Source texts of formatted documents
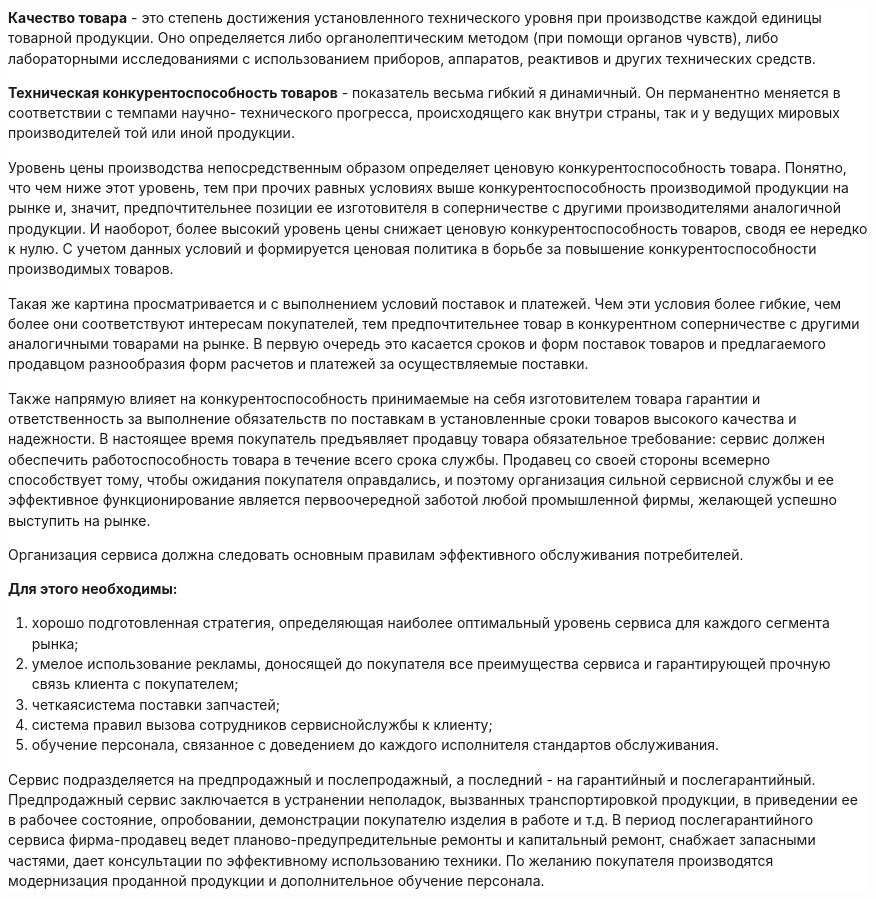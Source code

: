 **Качество товара** - это степень достижения установленного технического уровня
при производстве каждой единицы товарной продукции. Оно определяется либо
органолептическим методом (при помощи органов чувств), либо лабораторными
исследованиями с использованием приборов, аппаратов, реактивов и других
технических средств.

**Техническая конкурентоспособность товаров** - показатель весьма гибкий я
динамичный. Он перманентно меняется в соответствии с темпами научно-
технического прогресса, происходящего как внутри страны, так и у ведущих
мировых производителей той или иной продукции.

Уровень цены производства непосредственным образом определяет ценовую
конкурентоспособность товара. Понятно, что чем ниже этот уровень, тем при
прочих равных условиях выше конкурентоспособность производимой продукции на
рынке и, значит, предпочтительнее позиции ее изготовителя в соперничестве с
другими производителями аналогичной продукции. И наоборот, более высокий
уровень цены снижает ценовую конкурентоспособность товаров, сводя ее нередко
к нулю. С учетом данных условий и формируется ценовая политика в борьбе за
повышение конкурентоспособности производимых товаров.

Такая же картина просматривается и с выполнением условий поставок и платежей.
Чем эти условия более гибкие, чем более они соответствуют интересам
покупателей, тем предпочтительнее товар в конкурентном соперничестве с
другими аналогичными товарами на рынке. В первую очередь это касается сроков
и форм поставок товаров и предлагаемого продавцом разнообразия форм расчетов
и платежей за осуществляемые поставки.

Также напрямую влияет на конкурентоспособность принимаемые на себя
изготовителем товара гарантии и ответственность за выполнение обязательств по
поставкам в установленные сроки товаров высокого качества и надежности.
В настоящее время покупатель предъявляет продавцу товара обязательное
требование: сервис должен обеспечить работоспособность товара в течение всего
срока службы. Продавец со своей стороны всемерно способствует тому, чтобы
ожидания покупателя оправдались, и поэтому организация сильной сервисной
службы и ее эффективное функционирование является первоочередной заботой
любой промышленной фирмы, желающей успешно выступить на рынке. 

Организация сервиса должна следовать основным правилам эффективного обслуживания
потребителей. 

**Для этого необходимы:**
 
1. хорошо подготовленная стратегия,
определяющая наиболее оптимальный уровень сервиса для каждого сегмента рынка;
2. умелое использование рекламы, доносящей до покупателя все преимущества
сервиса и гарантирующей прочную связь клиента с покупателем; 
3. четкаясистема поставки запчастей; 
4. система правил вызова сотрудников сервиснойслужбы к клиенту; 
5. обучение персонала, связанное с доведением до каждого исполнителя стандартов обслуживания.

Сервис подразделяется на предпродажный и послепродажный, а последний - на гарантийный и послегарантийный.
Предпродажный сервис заключается в устранении неполадок, вызванных
транспортировкой продукции, в приведении ее в рабочее состояние, опробовании,
демонстрации покупателю изделия в работе и т.д. В период послегарантийного
сервиса фирма-продавец ведет планово-предупредительные ремонты и капитальный
ремонт, снабжает запасными частями, дает консультации по эффективному
использованию техники. По желанию покупателя производятся модернизация
проданной продукции и дополнительное обучение персонала. 
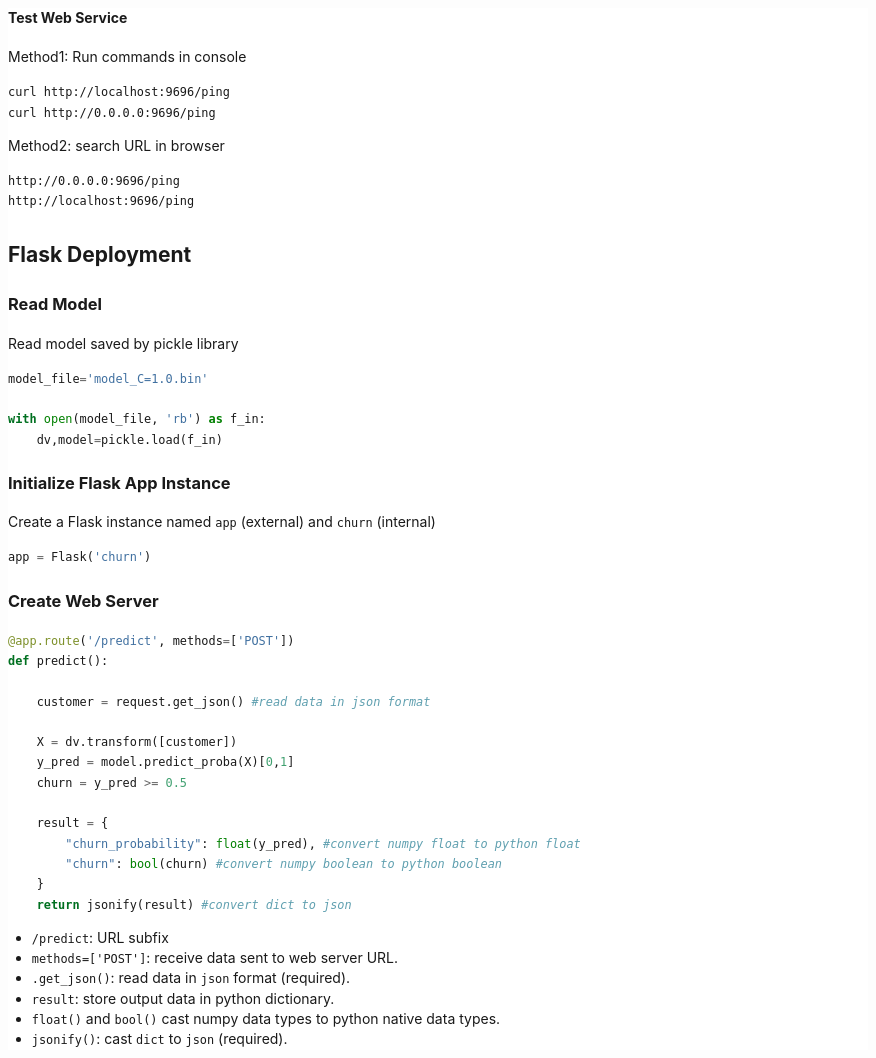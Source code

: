 #### Test Web Service
Method1: Run commands in console
```bash
curl http://localhost:9696/ping
curl http://0.0.0.0:9696/ping
```
Method2: search URL in browser
```url
http://0.0.0.0:9696/ping
http://localhost:9696/ping
```

## Flask Deployment
### Read Model
Read model saved by pickle library
```python
model_file='model_C=1.0.bin'

with open(model_file, 'rb') as f_in:
    dv,model=pickle.load(f_in)
```

### Initialize Flask App Instance
Create a Flask instance named `app` (external) and `churn` (internal)
```python
app = Flask('churn')
```

### Create Web Server
```python
@app.route('/predict', methods=['POST'])
def predict():

    customer = request.get_json() #read data in json format

    X = dv.transform([customer])
    y_pred = model.predict_proba(X)[0,1]
    churn = y_pred >= 0.5

    result = {
        "churn_probability": float(y_pred), #convert numpy float to python float
        "churn": bool(churn) #convert numpy boolean to python boolean
    }
    return jsonify(result) #convert dict to json
```
- `/predict`: URL subfix
- `methods=['POST']`: receive data sent to web server URL.
- `.get_json()`: read data in `json` format (required).
- `result`: store output data in python dictionary.
- `float()` and `bool()` cast numpy data types to python native data types.
- `jsonify()`: cast `dict` to `json` (required).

#### Task instructions
Whatever lies between the first line of the data and the line holding "конкурентоспособность товара. Понятно, что", inclusive, should be repeated exactly, apart from the pictures.

#### Response to the exercise
Source code

: **Качество товара** - это степень достижения установленного технического уровня
при производстве каждой единицы товарной продукции. Оно определяется либо
органолептическим методом (при помощи органов чувств), либо лабораторными
исследованиями с использованием приборов, аппаратов, реактивов и других
технических средств.

**Техническая конкурентоспособность товаров** - показатель весьма гибкий я
динамичный. Он перманентно меняется в соответствии с темпами научно-
технического прогресса, происходящего как внутри страны, так и у ведущих
мировых производителей той или иной продукции.

Уровень цены производства непосредственным образом определяет ценовую
конкурентоспособность товара. Понятно, что чем ниже этот уровень, тем при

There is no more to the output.